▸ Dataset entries
^^^^^^^^

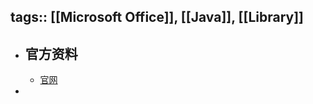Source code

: tags:: [[Microsoft Office]], [[Java]], [[Library]]
---

- ## 官方资料
	- [官网](https://deepoove.com/poi-tl/)
-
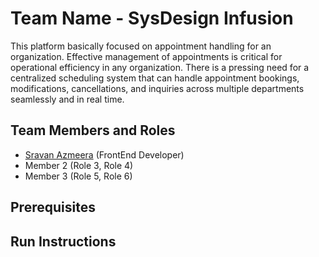 # Team Name - SysDesign Infusion

This platform basically focused on appointment handling for an organization. Effective management of appointments is critical for operational efficiency in any organization. There is a pressing need for a centralized scheduling system that can handle appointment bookings, modifications, cancellations, and inquiries across multiple departments seamlessly and in real time.

## Team Members and Roles

* [Sravan Azmeera](https://github.com/azmeerasravan/CIS641-HW2-AZMEERA)  (FrontEnd Developer)
* Member 2 (Role 3, Role 4)
* Member 3 (Role 5, Role 6)

## Prerequisites

## Run Instructions
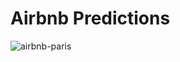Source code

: # Airbnb Predictions

![airbnb-paris](https://user-images.githubusercontent.com/97919969/227652012-44150791-1774-4fbd-a908-1dded2173626.jpeg)
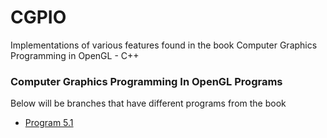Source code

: # CGPIO
Implementations of various features found in the book Computer Graphics Programming in OpenGL - C++


### Computer Graphics Programming In OpenGL Programs
Below will be branches that have different programs from the book
* [Program 5.1](https://github.com/osarana/CGPIO/tree/Program-5.1%2B%2B)

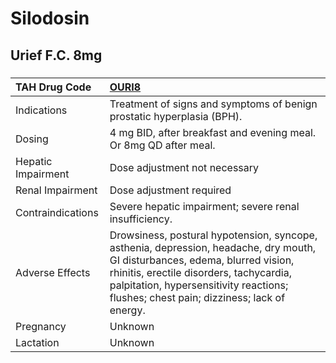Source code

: # Silodosin

## Urief F.C. 8mg

##### 

| TAH Drug Code      | [OURI8](https://www.tahsda.org.tw/drugs/hissearch.php?drug_code=OURI8)                                                                                                                                                                                            |
|:-------------------|:------------------------------------------------------------------------------------------------------------------------------------------------------------------------------------------------------------------------------------------------------------------|
| Indications        | Treatment of signs and symptoms of benign prostatic hyperplasia (BPH).                                                                                                                                                                                            |
| Dosing             | 4 mg BID, after breakfast and evening meal. Or 8mg QD after meal.                                                                                                                                                                                                 |
| Hepatic Impairment | Dose adjustment not necessary                                                                                                                                                                                                                                     |
| Renal Impairment   | Dose adjustment required                                                                                                                                                                                                                                          |
| Contraindications  | Severe hepatic impairment; severe renal insufficiency.                                                                                                                                                                                                            |
| Adverse Effects    | Drowsiness, postural hypotension, syncope, asthenia, depression, headache, dry mouth, GI disturbances, edema, blurred vision, rhinitis, erectile disorders, tachycardia, palpitation, hypersensitivity reactions; flushes; chest pain; dizziness; lack of energy. |
| Pregnancy          | Unknown                                                                                                                                                                                                                                                           |
| Lactation          | Unknown                                                                                                                                                                                                                                                           |

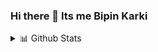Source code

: ### Hi there 👋 Its me Bipin Karki



 <details>
<summary>📊 Github Stats</summary>
 
![Visitor Count](https://profile-counter.glitch.me/{bipin21}/count.svg)
Here are some ideas to get you started:

 <!--
**bipin21/bipin21** is a ✨ _special_ ✨ repository because its `README.md` (this file) appears on your GitHub profile.


- 🔭 I’m currently working on something cool.
- 🌱 I’m currently learning React,Spring Bot
- 💬 Ask me about (https://www.github.com/bipin21/issues)


- 🔭 I’m currently working on ... 
- 🌱 I’m currently learning ...
- 👯 I’m looking to collaborate on ...
- 🤔 I’m looking for help with ...
- 💬 Ask me about ...
- 📫 How to reach me: ...
- 😄 Pronouns: ...
- ⚡ Fun fact: ...
-->
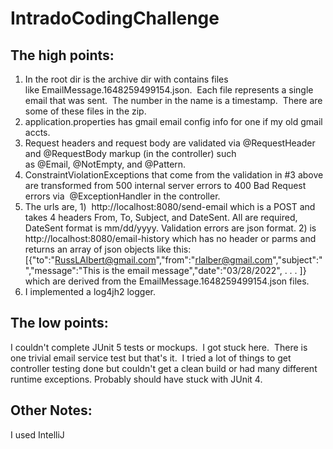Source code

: # IntradoCodingChallenge


The high points:
----------------
1) In the root dir is the archive dir with contains files like EmailMessage.1648259499154.json.  Each file represents a single email that was sent.  
   The number in the name is a timestamp.  There are some of these files in the zip.
3) application.properties has gmail email config info for one if my old gmail accts.
4) Request headers and request body are validated via @RequestHeader and @RequestBody markup (in the controller) such as @Email, @NotEmpty, and @Pattern. 
5) ConstraintViolationExceptions that come from the validation in #3 above are transformed from 500 internal server errors to 400 Bad Request errors via 
   @ExceptionHandler in the controller.
6) The urls are, 1)  http://localhost:8080/send-email which is a POST and takes 4 headers From, To, Subject, and DateSent. All are required, DateSent format 
   is mm/dd/yyyy. Validation errors are json format. 2) is http://localhost:8080/email-history which has no header or parms and returns an array of json 
   objects like this: [{"to":"RussLAlbert@gmail.com","from":"rlalber@gmail.com","subject":" ","message":"This is the email message","date":"03/28/2022", . . . ]} 
   which are derived from the EmailMessage.1648259499154.json files.
7) I implemented a log4jh2 logger.


The low points:
---------------
I couldn't complete JUnit 5 tests or mockups.  I got stuck here.  There is one trivial email service test but that's it.  I tried a lot of things to get 
controller testing done but couldn't get a clean build or had many different runtime exceptions. Probably should have stuck with JUnit 4.

Other Notes:
------------
I used IntelliJ

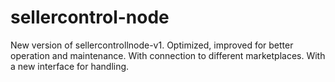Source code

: # sellercontrol-node
New version of sellercontrollnode-v1. Optimized, improved for better operation and maintenance. With connection to different marketplaces. With a new interface for handling.
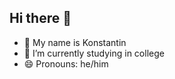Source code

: ## Hi there 👋
- 🔭 My name is Konstantin
- 🌱 I’m currently studying in college
- 😄 Pronouns: he/him

<!--
**TechMage-a11y/TechMage-a11y** is a ✨ _special_ ✨ repository because its `README.md` (this file) appears on your GitHub profile.

Here are some ideas to get you started:

-  I’m currently working on ...
- 🌱 I’m currently learning
- 👯 I’m looking to collaborate on ...
- 🤔 I’m looking for help with ...
- 💬 Ask me about ...
- 📫 How to reach me: ...
- 😄 Pronouns: he/him
- ⚡ Fun fact: ...
-->

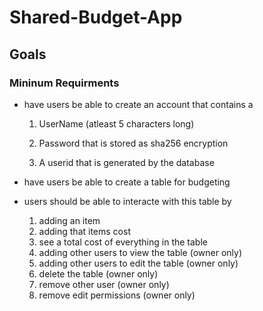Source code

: # Shared-Budget-App

## Goals

### Mininum Requirments

- have users be able to create an account that contains a

  1. UserName (atleast 5 characters long)
  
  2. Password that is stored as sha256 encryption
  
  3. A userid that is generated by the database
 
- have users be able to create a table for budgeting

- users should be able to interacte with this table by

  1. adding an item
  2. adding that items cost
  3. see a total cost of everything in the table
  4. adding other users to view the table (owner only)
  5. adding other users to edit the table (owner only)
  6. delete the table (owner only)
  7. remove other user (owner only)
  8. remove edit permissions (owner only)
 
 
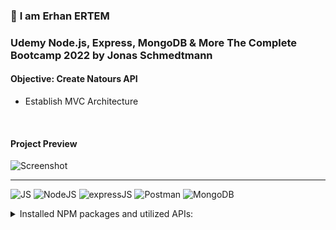 ### 👋 **I am Erhan ERTEM**

### Udemy Node.js, Express, MongoDB & More The Complete Bootcamp 2022 by Jonas Schmedtmann

#### **Objective:** Create Natours API

- Establish MVC Architecture

&emsp;

<!-- #### Link to Project &rarr; [Natours-App](https://natours-app-erhan-ertem.heroku.app) -->

#### Project Preview

![Screenshot](screenshot.gif)

---

![JS](https://img.shields.io/badge/JavaScript-323330?style=flat&logo=javascript&logoColor=F7DF1E) ![NodeJS](https://img.shields.io/badge/Node.js-339933?style=flat&logo=nodedotjs&logoColor=white) ![expressJS](https://img.shields.io/badge/Express.js-000000?style=flat&logo=express&logoColor=white) ![Postman](https://img.shields.io/badge/Postman-FF6C37?style=flat&logo=Postman&logoColor=white) ![MongoDB](https://img.shields.io/badge/MongoDB-4EA94B?style=flat&logo=mongodb&logoColor=white)

<details>
<summary>Installed NPM packages and utilized APIs:</summary>

| Package command                       | Package link                                                                                                  | Description                                                                                                                                                                                  |
| ------------------------------------- | ------------------------------------------------------------------------------------------------------------- | -------------------------------------------------------------------------------------------------------------------------------------------------------------------------------------------- |
| npm i -g nodemon                      | https://www.npmjs.com/package/nodemon                                                                         | Nodemon is a helper tool for developing Node.js based applications.                                                                                                                          |
| npm i -g win-node-env                 | https://www.npmjs.com/package/win-node-env                                                                    | Run npm scripts on Windows (package.JSON) that set (common) environment variables.                                                                                                           |
| npm i -g ndb                          | https://www.npmjs.com/package/ndb                                                                             | An improved debugging experience for Node.js thru ChromeDevTools                                                                                                                             |
| npm i dotenv                          | https://www.npmjs.com/package/dotenv                                                                          | Dotenv is a zero-dependency module that loads environment variables from a .env file into process.env                                                                                        |
| npm i express                         | https://www.npmjs.com/package/express                                                                         | Fast, unopinionated, minimalist web framework for Node.js                                                                                                                                    |
| npm i morgan                          | https://www.npmjs.com/package/morgan                                                                          | HTTP request logger middleware for node terminal.js                                                                                                                                          |
| npm i mongoose                        | https://www.npmjs.com/package/mongoose                                                                        | Mongoose is a MongoDB object modeling tool designed to work in an asynchronous environment (MongoDB driver)                                                                                  |
| npm i slugify                         | https://www.npmjs.com/package/slugify                                                                         | Slugifies the strings                                                                                                                                                                        |
| npm i validator                       | https://www.npmjs.com/package/validator                                                                       | A library of string validators and sanitizers                                                                                                                                                |
| npm i bcryptjs                        | https://github.com/dcodeIO/bcrypt.js                                                                          | Optimized bcrypt in JavaScript with zero dependencies                                                                                                                                        |
| npm i jsonwebtoken                    | https://www.npmjs.com/package/jsonwebtoken                                                                    | An implementation of JSON Web Tokens                                                                                                                                                         |
| npm i nodemailer                      | https://nodemailer.com/about/                                                                                 | Send emails from Node.js                                                                                                                                                                     |
| npm i express-rate-limit              | https://www.npmjs.com/package/express-rate-limit                                                              | Security: Basic rate-limiting middleware for Express. (Security measure for DOS or Bruteforce attacks)                                                                                       |
| npm i helmet                          | https://www.npmjs.com/package/helmet                                                                          | Security: Helps you secure your Express apps by setting various HTTP headers. (Secure HTTP Headers)                                                                                          |
| npm i express-mongo-sanitize          | https://www.npmjs.com/package/express-mongo-sanitize                                                          | Security: Sanitizes user-supplied data to prevent MongoDB Operator Injection.                                                                                                                |
| npm i xss-clean                       | https://www.npmjs.com/package/xss-clean                                                                       | Security: Node.js Connect middleware to sanitize user input coming from POST body, GET queries, and url params.                                                                              |
| npm i hpp                             | https://www.npmjs.com/package/hpp                                                                             | Security: Express middleware to protect against HTTP Parameter Pollution attacks.                                                                                                            |
| npm i pug                             | https://www.npmjs.com/package/pug                                                                             | Pug is a high performance template engine.                                                                                                                                                   |
| npm i axios OR via script referencing | https://www.npmjs.com/package/axios OR https://cdnjs.com/libraries/axios OR https://axios-http.com/docs/intro | Axios is a promise-based HTTP Client for node.js and the browser.                                                                                                                            |
| npm i cookie-parser                   | https://www.npmjs.com/package/cookie-parser                                                                   | Parse Cookie header and populate req.cookies with an object keyed by the cookie names.                                                                                                       |
| npm install --save-dev parcel         | https://www.npmjs.com/package/parcel-bundler OR https://parceljs.org/getting-started/migration/               | Web application bundler                                                                                                                                                                      |
| npm i core-js                         | https://www.npmjs.com/package/core-js                                                                         | Polyfilling support for older browsers                                                                                                                                                       |
| npm i regenerator-runtime             | https://www.npmjs.com/package/regenerator-runtime                                                             | Standalone runtime for Regenerator-compiled generator and async functions.                                                                                                                   |
| npm i mapbox-gl                       | https://www.npmjs.com/package/mapbox-gl OR https://docs.mapbox.com/mapbox-gl-js/guides/install/               | Mapbox library                                                                                                                                                                               |
| npm i multer                          | https://github.com/expressjs/multer#readme                                                                    | Multer is a node.js middleware for handling multipart/form-data, which is primarily used for uploading files. Multer will not process any form which is not multipart (multipart/form-data). |
| npm i sharp                           | https://www.npmjs.com/package/sharp OR https://sharp.pixelplumbing.com/                                       | Resize, reformat images                                                                                                                                                                      |
| npm i html-to-text                    | https://www.npmjs.com/package/html-to-text                                                                    | Parses HTML and returns beautiful text                                                                                                                                                       |
| npm i stripe                          | https://www.npmjs.com/package/stripe OR https://stripe.com/docs/js                                            | The Stripe Node library provides convenient access to the Stripe API from applications written in server-side JavaScript                                                                     |

</details>

&emsp;
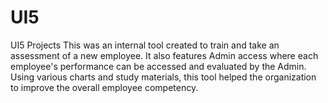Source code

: # UI5
UI5 Projects 
This was an internal tool created to train and take an assessment of a new employee. It also features Admin access where each employee's performance can be accessed and evaluated by the Admin. Using various charts and study materials, this tool helped the organization to improve the overall employee competency.
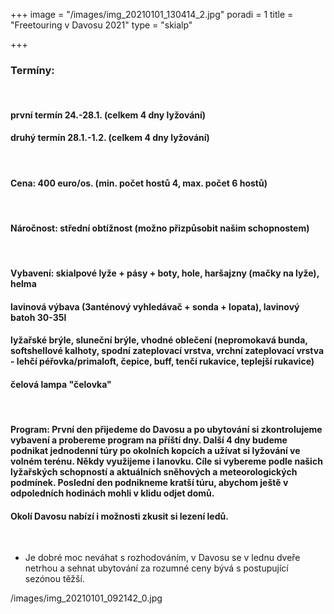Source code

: +++
image = "/images/img_20210101_130414_2.jpg"
poradi = 1
title = "Freetouring v Davosu 2021"
type = "skialp"

+++
### **Termíny:**

 

#### první termín **24.-28.1.** (celkem 4 dny lyžování)

#### druhý termín **28.1.-1.2.** (celkem 4 dny lyžování)

 

#### **Cena:** 400 euro/os. (min. počet hostů 4, max. počet 6 hostů)

 

#### **Náročnost:** střední obtížnost (možno přizpůsobit našim schopnostem)

 

#### **Vybavení:** skialpové lyže + pásy + boty, hole, haršajzny (mačky na lyže), helma

#### lavinová výbava (3anténový vyhledávač + sonda + lopata), lavinový batoh 30-35l

#### lyžařské brýle, sluneční brýle, vhodné oblečení (nepromokavá bunda, softshellové kalhoty, spodní zateplovací vrstva, vrchní zateplovací vrstva - lehčí péřovka/primaloft, čepice, buff, tenčí rukavice, teplejší rukavice)

#### čelová lampa "čelovka"

 

#### **Program:** První den přijedeme do Davosu a po ubytování si zkontrolujeme vybavení a probereme program na příští dny. Další 4 dny budeme podnikat jednodenní túry po okolních kopcích a užívat si lyžování ve volném terénu. Někdy využijeme i lanovku. Cíle si vybereme podle našich lyžařských schopností a aktuálních sněhových a meteorologických podmínek. Poslední den podnikneme kratší túru, abychom ještě v odpoledních hodinách mohli v klidu odjet domů.

#### Okolí Davosu nabízí i možnosti zkusit si lezení ledů.

 

* Je dobré moc neváhat s rozhodováním, v Davosu se v lednu dveře netrhou a sehnat ubytování za rozumné ceny bývá s postupující sezónou těžší.

/images/img_20210101_092142_0.jpg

^^^^^^^^

▸ ABOUT THIS TASK
Identify every line above that includes the word "headers", and show those lines.

▸ THE ANSWER
4) Request headers and request body are validated via @RequestHeader and @RequestBody markup (in the controller) such as @Email, @NotEmpty, and @Pattern. 
6) The urls are, 1)  http://localhost:8080/send-email which is a POST and takes 4 headers From, To, Subject, and DateSent. All are required, DateSent format 
| npm i helmet                          | https://www.npmjs.com/package/helmet                                                                          | Security: Helps you secure your Express apps by setting various HTTP headers. (Secure HTTP Headers)                                                                                          |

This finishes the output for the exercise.